How to implement search with multiple filters using lucene.net - lucene.net

I'm new to lucene.net. I want to implement search functionality on a client database. I have the following scenario:
Users will search for clients based on the currently selected city.
If the user wants to search for clients in another city, then he has to change the city and perform the search again.
To refine the search results we need to provide filters on Areas (multiple), Pincode, etc. In other words, I need the equivalent lucene queries to the following sql queries:
SELECT * FROM CLIENTS
WHERE CITY = N'City1'
AND (Area like N'%area1%' OR Area like N'%area2%')
SELECT * FROM CILENTS
WHERE CITY IN ('MUMBAI', 'DELHI')
AND CLIENTTYPE IN ('GOLD', 'SILVER')
Below is the code I've implemented to provide search with city as a filter:
private static IEnumerable<ClientSearchIndexItemDto> _search(string searchQuery, string city, string searchField = "")
{
// validation
if (string.IsNullOrEmpty(searchQuery.Replace("*", "").Replace("?", "")))
return new List<ClientSearchIndexItemDto>();
// set up Lucene searcher
using (var searcher = new IndexSearcher(_directory, false))
{
var hits_limit = 1000;
var analyzer = new StandardAnalyzer(Lucene.Net.Util.Version.LUCENE_30);
// search by single field
if (!string.IsNullOrEmpty(searchField))
{
var parser = new QueryParser(Lucene.Net.Util.Version.LUCENE_30, searchField, analyzer);
var query = parseQuery(searchQuery, parser);
var hits = searcher.Search(query, hits_limit).ScoreDocs;
var results = _mapLuceneToDataList(hits, searcher);
analyzer.Close();
searcher.Dispose();
return results;
}
else // search by multiple fields (ordered by RELEVANCE)
{
var parser = new MultiFieldQueryParser(Lucene.Net.Util.Version.LUCENE_30, new[]
{
"ClientId",
"ClientName",
"ClientTypeNames",
"CountryName",
"StateName",
"DistrictName",
"City",
"Area",
"Street",
"Pincode",
"ContactNumber",
"DateModified"
}, analyzer);
var query = parseQuery(searchQuery, parser);
var f = new FieldCacheTermsFilter("City",new[] { city });
var hits = searcher.Search(query, f, hits_limit, Sort.RELEVANCE).ScoreDocs;
var results = _mapLuceneToDataList(hits, searcher);
analyzer.Close();
searcher.Dispose();
return results;
}
}
}
Now I have to provide more filters on Area, Pincode, etc. in which Area is multiple. I tried BooleanQuery like below:
var cityFilter = new TermQuery(new Term("City", city));
var areasFilter = new FieldCacheTermsFilter("Area",areas); -- where type of areas is string[]
BooleanQuery filterQuery = new BooleanQuery();
filterQuery.Add(cityFilter, Occur.MUST);
filterQuery.Add(areasFilter, Occur.MUST); -- here filterQuery.Add not have an overloaded method which accepts string[]
If we perform the same operation with single area then it's working fine.
I've tried with ChainedFilter like below, which doesn't seems to satisfy the requirement. The below code performs or operation on city and areas. But the requirement is to perform OR operation between the areas provided in the given city.
var f = new ChainedFilter(new Filter[] { cityFilter, areasFilter });
Can anybody suggest to me how to achieve this in lucene.net? Your help will be appreciated.

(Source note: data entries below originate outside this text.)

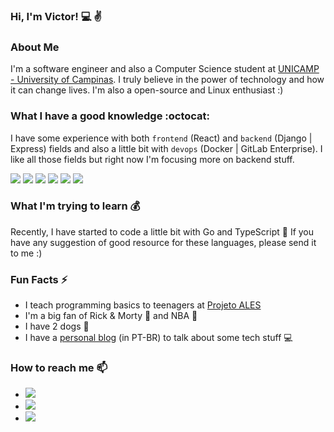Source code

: ### Hi, I'm Victor! :computer: :v:

### About Me

I'm a software engineer and also a Computer Science student at [UNICAMP - University of Campinas](https://www.unicamp.br/unicamp/). I truly believe in the power of technology and how it can change lives. I'm also a open-source and Linux enthusiast :)

### What I have a good knowledge :octocat:

I have some experience with both `frontend` (React) and `backend` (Django | Express) fields and also a little bit with `devops` (Docker | GitLab Enterprise). I like all those fields but right now I'm focusing more on backend stuff.

![](https://img.shields.io/badge/-React-informational?style=flat&logo=react&color=222)
![](https://img.shields.io/badge/-Django-informational?style=flat&logo=django&logoColor=white&color=092e20)
![](https://img.shields.io/badge/-Node.js-informational?style=flat&logo=node.js&logoColor=white&color=339933)
![](https://img.shields.io/badge/-Docker-informational?style=flat&logo=docker&logoColor=white&color=2496ed)
![](https://img.shields.io/badge/-DigitalOcean-informational?style=flat&logo=digitalocean&logoColor=white&color=0080ff)
![](https://img.shields.io/badge/-VSCode-informational?style=flat&logo=visual-studio-code&logoColor=white&color=007acc)

### What I'm trying to learn :moneybag:

Recently, I have started to code a little bit with Go and TypeScript :rocket: If you have any suggestion of good resource for these languages, please send it to me :)


### Fun Facts ⚡
- I teach programming basics to teenagers at [Projeto ALES](https://projetoales.org) 
- I'm a big fan of Rick & Morty :cucumber: and NBA :basketball:
- I have 2 dogs :dog:
- I have a [personal blog](https://vpalmerini.github.io/blog) (in PT-BR) to talk about some tech stuff :computer:

### How to reach me 📫
- [![](https://img.shields.io/badge/-LinkedIn-informational?style=flat&logo=linkedin)](https://www.linkedin.com/in/victorpalmerini/)
- [![](https://img.shields.io/badge/-StackOverflow-informational?style=flat&logo=stackoverflow&color=222)](https://stackoverflow.com/users/11933925/vpalmerini)
- ![](https://img.shields.io/badge/-victorpalmerini@gmail.com-informational?style=flat&logo=gmail&color=fff)
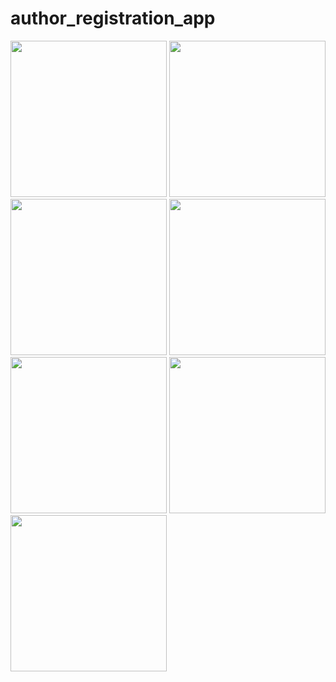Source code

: # author_registration_app

<img src="https://user-images.githubusercontent.com/121868653/229362144-35238f5b-5e5b-4d63-9bdf-d55a5a330e8b.jpg" width="250px">
<img src="https://user-images.githubusercontent.com/121868653/229362181-c7a35341-3d75-4d7f-a9d6-bcfec2212706.jpg" width="250px">
<img src="https://user-images.githubusercontent.com/121868653/229362184-4482bec2-f61b-4aac-b23d-cede4db5ca75.jpg" width="250px">
<img src="https://user-images.githubusercontent.com/121868653/229362234-2bc82e84-05c8-46d1-8515-39cbf501e29e.jpg" width="250px">
<img src="https://user-images.githubusercontent.com/121868653/229362240-169c8fc7-89ea-4731-935e-522a94d46ef2.jpg" width="250px">
<img src="https://user-images.githubusercontent.com/121868653/229362245-910fabe0-2288-4a65-803a-58cf43b8492d.jpg" width="250px">
<img src="https://user-images.githubusercontent.com/121868653/229362422-4edcd098-c9fa-43d2-8342-f4fb24791cb4.jpg" width="250px">


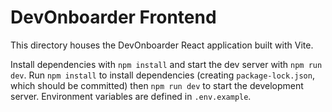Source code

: # DevOnboarder Frontend

This directory houses the DevOnboarder React application built with Vite.

Install dependencies with `npm install` and start the dev server with `npm run dev`.
Run `npm install` to install dependencies (creating `package-lock.json`, which should be committed) then `npm run dev` to start the development server.
Environment variables are defined in `.env.example`.
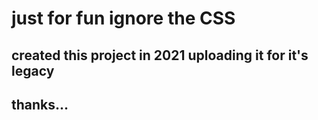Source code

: # just for fun ignore the CSS
## created this project in 2021 uploading it for it's legacy
## thanks...

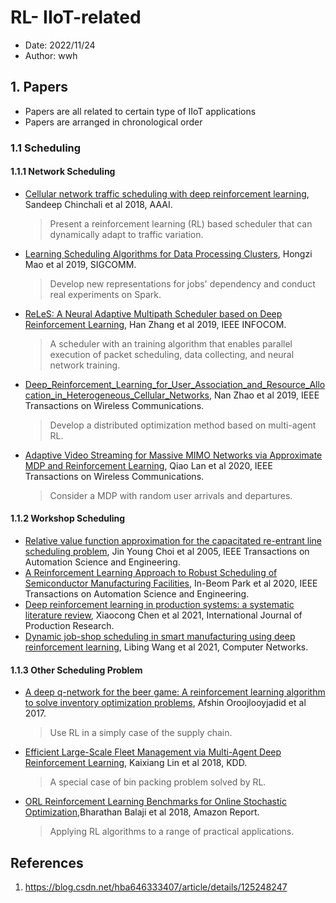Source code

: # RL- IIoT-related

- Date: 2022/11/24
- Author: wwh

## 1. Papers

- Papers are all related to certain type of IIoT applications
- Papers are arranged in chronological order

### 1.1 Scheduling

#### 1.1.1 Network Scheduling

- [Cellular network traffic scheduling with deep reinforcement learning](https://dl.acm.org/doi/10.5555/3504035.3504129), Sandeep Chinchali et al 2018, AAAI.

  > Present a reinforcement learning (RL) based scheduler that can dynamically
  > adapt to traffic variation.

- [Learning Scheduling Algorithms for Data Processing Clusters](https://arxiv.org/abs/1810.01963), Hongzi Mao et al 2019, SIGCOMM.

  > Develop new representations for jobs' dependency and conduct real experiments on Spark.

- [ReLeS: A Neural Adaptive Multipath Scheduler based on Deep Reinforcement Learning](https://dl.acm.org/doi/abs/10.1109/INFOCOM.2019.8737649), Han Zhang et al 2019, IEEE INFOCOM.

  > A scheduler with an training algorithm that enables parallel execution of packet scheduling, data collecting, and neural network training.

- [Deep_Reinforcement_Learning_for_User_Association_and_Resource_Allocation_in_Heterogeneous_Cellular_Networks](https://ieeexplore.ieee.org/document/8796358), Nan Zhao et al 2019, IEEE Transactions on Wireless Communications.

  > Develop a distributed optimization method based on multi-agent RL.

- [Adaptive Video Streaming for Massive MIMO Networks via Approximate MDP and Reinforcement Learning](https://ieeexplore.ieee.org/document/9103310), Qiao Lan et al 2020, IEEE Transactions on Wireless Communications.

  >Consider a MDP with random user arrivals and departures.

#### 1.1.2 Workshop Scheduling

- [Relative value function approximation for the capacitated re-entrant line scheduling problem](https://ieeexplore.ieee.org/abstract/document/1458721), Jin Young Choi et al 2005, IEEE Transactions on Automation Science and Engineering.
- [A Reinforcement Learning Approach to Robust Scheduling of Semiconductor Manufacturing Facilities](https://ieeexplore.ieee.org/document/8946870), In-Beom Park et al 2020, IEEE Transactions on Automation Science and Engineering.
- [Deep reinforcement learning in production systems: a systematic literature review](https://arxiv.org/abs/2109.03540), Xiaocong Chen et al 2021, International Journal of Production Research.
- [Dynamic job-shop scheduling in smart manufacturing using deep reinforcement learning](https://www.sciencedirect.com/science/article/abs/pii/S1389128621001031), Libing Wang et al 2021, Computer Networks.

#### 1.1.3 Other Scheduling Problem

- [A deep q-network for the beer game: A reinforcement learning algorithm to solve inventory optimization problems](https://arxiv.org/abs/1708.05924), Afshin Oroojlooyjadid et al 2017.

  > Use RL in a simply case of the supply chain.

- [Efficient Large-Scale Fleet Management via Multi-Agent Deep Reinforcement Learning](https://dl.acm.org/doi/10.1145/3219819.3219993), Kaixiang Lin et al 2018, KDD.

  > A special case of bin packing problem solved by RL.

- [ORL Reinforcement Learning Benchmarks for Online Stochastic Optimization](https://arxiv.org/abs/1911.10641v2),Bharathan Balaji et al 2018, Amazon Report.

  >Applying RL algorithms to a range of practical applications.

## References

1. https://blog.csdn.net/hba646333407/article/details/125248247

####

You're looking for the BooleanFilter. Almost any query object has a matching filter object.
Look into TermsFilter (from Lucene.Net.Contrib.Queries) if your indexing doesn't match the requirements of FieldCacheTermsFilter. From the documentation of the later; "this filter requires that the field contains only a single term for all documents".
var cityFilter = new FieldCacheTermsFilter("CITY", new[] {"MUMBAI", "DELHI"});
var clientTypeFilter = new FieldCacheTermsFilter("CLIENTTYPE", new [] { "GOLD", "SILVER" });
var areaFilter = new TermsFilter();
areaFilter.AddTerm(new Term("Area", "area1"));
areaFilter.AddTerm(new Term("Area", "area2"));
var filter = new BooleanFilter();
filter.Add(new FilterClause(cityFilter, Occur.MUST));
filter.Add(new FilterClause(clientTypeFilter, Occur.MUST));
filter.Add(new FilterClause(areaFilter, Occur.MUST));
IndexSearcher searcher = null; // TODO.
Query query = null; // TODO.
Int32 hits_limit = 0; // TODO.
var hits = searcher.Search(query, filter, hits_limit, Sort.RELEVANCE).ScoreDocs;

What you are looking for is nested boolean queries so that you have an or (on your cities) but that whole group (matching the or) is itself matched as an and
filter1 AND filter2 AND filter3 AND (filtercity1 OR filtercity2 OR filtercity3)
There is already a good description of how to do this here:
How to create nested boolean query with lucene API (a AND (b OR c))?

Related

How to modify the available filter operators of a smart table

I have a smart table that shows data from odata service. all properties of the entity type are Edm.String.
now i can set a filter for each column of the resulting table with a lot of filter operators.
My goal is to filter the list of available filter operators depending on the selected column.
e.g.
selected colum 'A' then allow only 'equal to'.
Is that somehow possible? I would like to solve it in front end code.
I didn't find anything like that in ui5 docu...
you need to use equals FilterOperator
here is a link for FilterOperator and another example how to use filter in grid table https://sapui5.hana.ondemand.com/
Here is a quick example of setting more than one filter each with different Filter Operator
filterGlobally : function(oEvent) {
var sQuery = oEvent.getParameter("query");
this._oGlobalFilter = null;
if (sQuery) {
this._oGlobalFilter = new Filter([
new Filter("columA", FilterOperator.EQ, sQuery),
new Filter("columB", FilterOperator.Contains, sQuery)
], false);
}
var oFilter = null;
if (this._oGlobalFilter) {
oFilter = new Filter([this._oGlobalFilter], true);
}
this.byId("idTable").getBinding().filter(oFilter, "Application");

MongoDB : How to find multiple documents and update at the same time?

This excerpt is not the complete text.